My Dad is 86 and blind now. Up until a few years ago he was active in many wildlife organizations, the Ornithological Society, the National Land Institute wetland restoration projects, river clean up projects, and was a frequent lecturer on creating habitat for birds, butterflies, and wildlife. He helped a lot of homeowners build safe havens in their own backyards where nature could coexist peacefully with people.

Well done, Dad.

Another keen observer of nature was Robert Frost. His poems about simple, rural life in America have always touched my heart.

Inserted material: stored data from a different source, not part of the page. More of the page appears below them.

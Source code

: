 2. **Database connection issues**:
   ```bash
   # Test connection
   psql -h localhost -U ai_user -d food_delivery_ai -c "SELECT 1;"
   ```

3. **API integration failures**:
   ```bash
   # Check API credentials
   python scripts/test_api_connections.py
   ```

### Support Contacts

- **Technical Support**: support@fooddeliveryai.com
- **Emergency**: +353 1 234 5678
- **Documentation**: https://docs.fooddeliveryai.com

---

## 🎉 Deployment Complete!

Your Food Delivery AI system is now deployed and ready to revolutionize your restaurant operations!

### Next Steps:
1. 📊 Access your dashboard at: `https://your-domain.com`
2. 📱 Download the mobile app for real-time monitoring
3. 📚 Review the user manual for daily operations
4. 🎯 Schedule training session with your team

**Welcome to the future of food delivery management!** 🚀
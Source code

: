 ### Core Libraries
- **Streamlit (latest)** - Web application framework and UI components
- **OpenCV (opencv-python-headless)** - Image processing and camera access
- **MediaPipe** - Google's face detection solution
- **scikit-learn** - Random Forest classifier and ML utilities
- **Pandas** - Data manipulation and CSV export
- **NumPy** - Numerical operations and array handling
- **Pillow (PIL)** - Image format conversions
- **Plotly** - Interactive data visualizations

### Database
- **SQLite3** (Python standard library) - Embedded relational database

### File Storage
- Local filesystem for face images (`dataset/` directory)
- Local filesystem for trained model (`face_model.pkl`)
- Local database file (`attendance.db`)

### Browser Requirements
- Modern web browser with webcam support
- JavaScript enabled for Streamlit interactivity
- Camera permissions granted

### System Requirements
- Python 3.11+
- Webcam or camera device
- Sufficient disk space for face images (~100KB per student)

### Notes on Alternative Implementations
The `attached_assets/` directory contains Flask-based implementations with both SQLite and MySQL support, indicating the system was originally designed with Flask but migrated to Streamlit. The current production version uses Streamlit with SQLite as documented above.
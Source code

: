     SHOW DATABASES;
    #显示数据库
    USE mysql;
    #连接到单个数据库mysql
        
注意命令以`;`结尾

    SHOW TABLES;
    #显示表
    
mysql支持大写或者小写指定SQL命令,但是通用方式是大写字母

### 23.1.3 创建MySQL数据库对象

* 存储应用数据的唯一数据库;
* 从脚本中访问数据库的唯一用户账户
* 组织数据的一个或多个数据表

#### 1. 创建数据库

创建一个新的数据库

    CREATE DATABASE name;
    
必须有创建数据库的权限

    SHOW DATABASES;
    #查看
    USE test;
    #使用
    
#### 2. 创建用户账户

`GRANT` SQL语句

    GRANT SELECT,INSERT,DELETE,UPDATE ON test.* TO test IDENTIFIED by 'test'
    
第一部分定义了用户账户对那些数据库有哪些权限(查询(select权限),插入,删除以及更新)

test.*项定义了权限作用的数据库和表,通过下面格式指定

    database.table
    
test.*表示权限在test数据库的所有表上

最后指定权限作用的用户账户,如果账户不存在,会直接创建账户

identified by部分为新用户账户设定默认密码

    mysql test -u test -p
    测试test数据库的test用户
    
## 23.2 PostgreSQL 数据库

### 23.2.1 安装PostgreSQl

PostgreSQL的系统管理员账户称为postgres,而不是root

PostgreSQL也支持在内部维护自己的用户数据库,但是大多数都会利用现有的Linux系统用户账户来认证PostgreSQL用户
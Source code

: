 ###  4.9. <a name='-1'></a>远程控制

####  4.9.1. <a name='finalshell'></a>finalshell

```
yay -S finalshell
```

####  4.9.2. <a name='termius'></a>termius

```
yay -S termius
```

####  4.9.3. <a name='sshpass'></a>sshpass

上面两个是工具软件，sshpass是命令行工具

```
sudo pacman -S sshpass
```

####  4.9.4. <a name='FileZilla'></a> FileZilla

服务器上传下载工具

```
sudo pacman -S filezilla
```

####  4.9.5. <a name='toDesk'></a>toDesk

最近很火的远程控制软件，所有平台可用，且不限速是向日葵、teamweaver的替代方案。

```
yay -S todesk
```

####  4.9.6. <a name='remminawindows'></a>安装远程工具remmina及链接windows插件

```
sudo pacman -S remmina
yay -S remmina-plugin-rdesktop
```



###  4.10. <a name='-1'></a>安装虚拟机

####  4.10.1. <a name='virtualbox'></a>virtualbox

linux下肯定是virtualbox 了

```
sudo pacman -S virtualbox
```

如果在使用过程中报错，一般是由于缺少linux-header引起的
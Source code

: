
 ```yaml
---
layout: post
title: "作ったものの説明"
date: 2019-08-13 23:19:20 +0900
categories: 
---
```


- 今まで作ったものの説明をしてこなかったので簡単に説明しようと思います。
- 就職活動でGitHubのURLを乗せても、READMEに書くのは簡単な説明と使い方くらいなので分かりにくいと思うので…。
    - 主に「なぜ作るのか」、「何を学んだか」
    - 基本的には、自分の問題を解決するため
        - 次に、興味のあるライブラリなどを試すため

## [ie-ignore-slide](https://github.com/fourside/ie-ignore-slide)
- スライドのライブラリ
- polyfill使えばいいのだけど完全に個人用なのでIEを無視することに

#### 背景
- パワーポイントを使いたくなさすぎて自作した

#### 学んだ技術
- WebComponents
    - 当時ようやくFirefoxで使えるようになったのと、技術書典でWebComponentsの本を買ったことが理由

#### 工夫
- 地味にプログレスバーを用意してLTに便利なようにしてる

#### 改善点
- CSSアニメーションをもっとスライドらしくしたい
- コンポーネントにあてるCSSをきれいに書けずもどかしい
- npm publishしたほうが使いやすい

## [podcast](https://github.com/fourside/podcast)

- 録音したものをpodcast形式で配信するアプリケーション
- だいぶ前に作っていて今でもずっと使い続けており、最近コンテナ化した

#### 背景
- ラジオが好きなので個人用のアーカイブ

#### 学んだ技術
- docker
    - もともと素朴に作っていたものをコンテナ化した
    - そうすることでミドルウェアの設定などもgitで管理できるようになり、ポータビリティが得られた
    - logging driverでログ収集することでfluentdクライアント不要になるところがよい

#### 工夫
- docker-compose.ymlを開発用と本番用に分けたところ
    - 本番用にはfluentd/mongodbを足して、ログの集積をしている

The following poem is one of my favorites and beautifully describes spring in the northern United States.


Two Tramps in Mud Time

The sun was warm but the wind was chill.
You know how it is with an April day
When the sun is out and the wind is still,
You're one month on in the middle of May.
But if you so much as dare to speak,
A cloud comes over the sunlit arch,
A wind comes off a frozen peak,
And you're two months back in the middle of March.

A bluebird comes tenderly up to alight
And turns to the wind to unruffle a plume,
His song so pitched as not to excite
A single flower as yet to bloom.
It is snowing a flake; and he half knew
Winter was only playing possum.
Except in color he isn't blue,
But he wouldn't advise a thing to blossom.

The water for which we may have to look
In summertime with a witching wand,
In every wheelrut's now a brook,
In every print of a hoof a pond.
Be glad of water, but don't forget
The lurking frost in the earth beneath
That will steal forth after the sun is set
And show on the water its crystal teeth.